Supplied data:

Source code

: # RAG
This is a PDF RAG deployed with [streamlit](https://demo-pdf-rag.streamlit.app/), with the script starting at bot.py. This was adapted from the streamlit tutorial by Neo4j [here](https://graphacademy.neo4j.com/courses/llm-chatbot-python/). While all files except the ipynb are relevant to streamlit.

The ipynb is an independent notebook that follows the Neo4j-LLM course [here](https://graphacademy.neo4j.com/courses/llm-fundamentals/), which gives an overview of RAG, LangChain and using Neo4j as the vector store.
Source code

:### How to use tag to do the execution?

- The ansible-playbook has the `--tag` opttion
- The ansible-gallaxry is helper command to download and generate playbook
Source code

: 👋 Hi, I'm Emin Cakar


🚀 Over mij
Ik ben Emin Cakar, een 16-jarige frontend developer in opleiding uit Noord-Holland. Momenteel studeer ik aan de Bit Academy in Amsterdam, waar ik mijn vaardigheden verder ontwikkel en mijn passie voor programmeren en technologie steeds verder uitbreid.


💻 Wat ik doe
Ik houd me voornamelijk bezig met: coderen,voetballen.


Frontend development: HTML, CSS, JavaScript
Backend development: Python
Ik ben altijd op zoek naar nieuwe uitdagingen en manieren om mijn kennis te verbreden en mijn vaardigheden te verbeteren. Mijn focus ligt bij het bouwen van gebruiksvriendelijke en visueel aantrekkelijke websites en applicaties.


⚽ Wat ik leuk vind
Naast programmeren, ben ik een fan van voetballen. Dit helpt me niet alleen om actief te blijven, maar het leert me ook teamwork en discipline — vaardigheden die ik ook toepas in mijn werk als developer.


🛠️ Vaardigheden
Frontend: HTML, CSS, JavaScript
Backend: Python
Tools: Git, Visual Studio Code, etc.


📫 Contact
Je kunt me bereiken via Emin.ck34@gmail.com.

Exercise brief: Exactly as it stands, output the whole listing.

Response to the exercise:
Source code

: # RAG
This is a PDF RAG deployed with [streamlit](https://demo-pdf-rag.streamlit.app/), with the script starting at bot.py. This was adapted from the streamlit tutorial by Neo4j [here](https://graphacademy.neo4j.com/courses/llm-chatbot-python/). While all files except the ipynb are relevant to streamlit.

The ipynb is an independent notebook that follows the Neo4j-LLM course [here](https://graphacademy.neo4j.com/courses/llm-fundamentals/), which gives an overview of RAG, LangChain and using Neo4j as the vector store.
Source code

:### How to use tag to do the execution?

- The ansible-playbook has the `--tag` opttion
- The ansible-gallaxry is helper command to download and generate playbook
Source code

: 👋 Hi, I'm Emin Cakar


🚀 Over mij
Ik ben Emin Cakar, een 16-jarige frontend developer in opleiding uit Noord-Holland. Momenteel studeer ik aan de Bit Academy in Amsterdam, waar ik mijn vaardigheden verder ontwikkel en mijn passie voor programmeren en technologie steeds verder uitbreid.


💻 Wat ik doe
Ik houd me voornamelijk bezig met: coderen,voetballen.


Frontend development: HTML, CSS, JavaScript
Backend development: Python
Ik ben altijd op zoek naar nieuwe uitdagingen en manieren om mijn kennis te verbreden en mijn vaardigheden te verbeteren. Mijn focus ligt bij het bouwen van gebruiksvriendelijke en visueel aantrekkelijke websites en applicaties.


⚽ Wat ik leuk vind
Naast programmeren, ben ik een fan van voetballen. Dit helpt me niet alleen om actief te blijven, maar het leert me ook teamwork en discipline — vaardigheden die ik ook toepas in mijn werk als developer.


🛠️ Vaardigheden
Frontend: HTML, CSS, JavaScript
Backend: Python
Tools: Git, Visual Studio Code, etc.


📫 Contact
Je kunt me bereiken via Emin.ck34@gmail.com.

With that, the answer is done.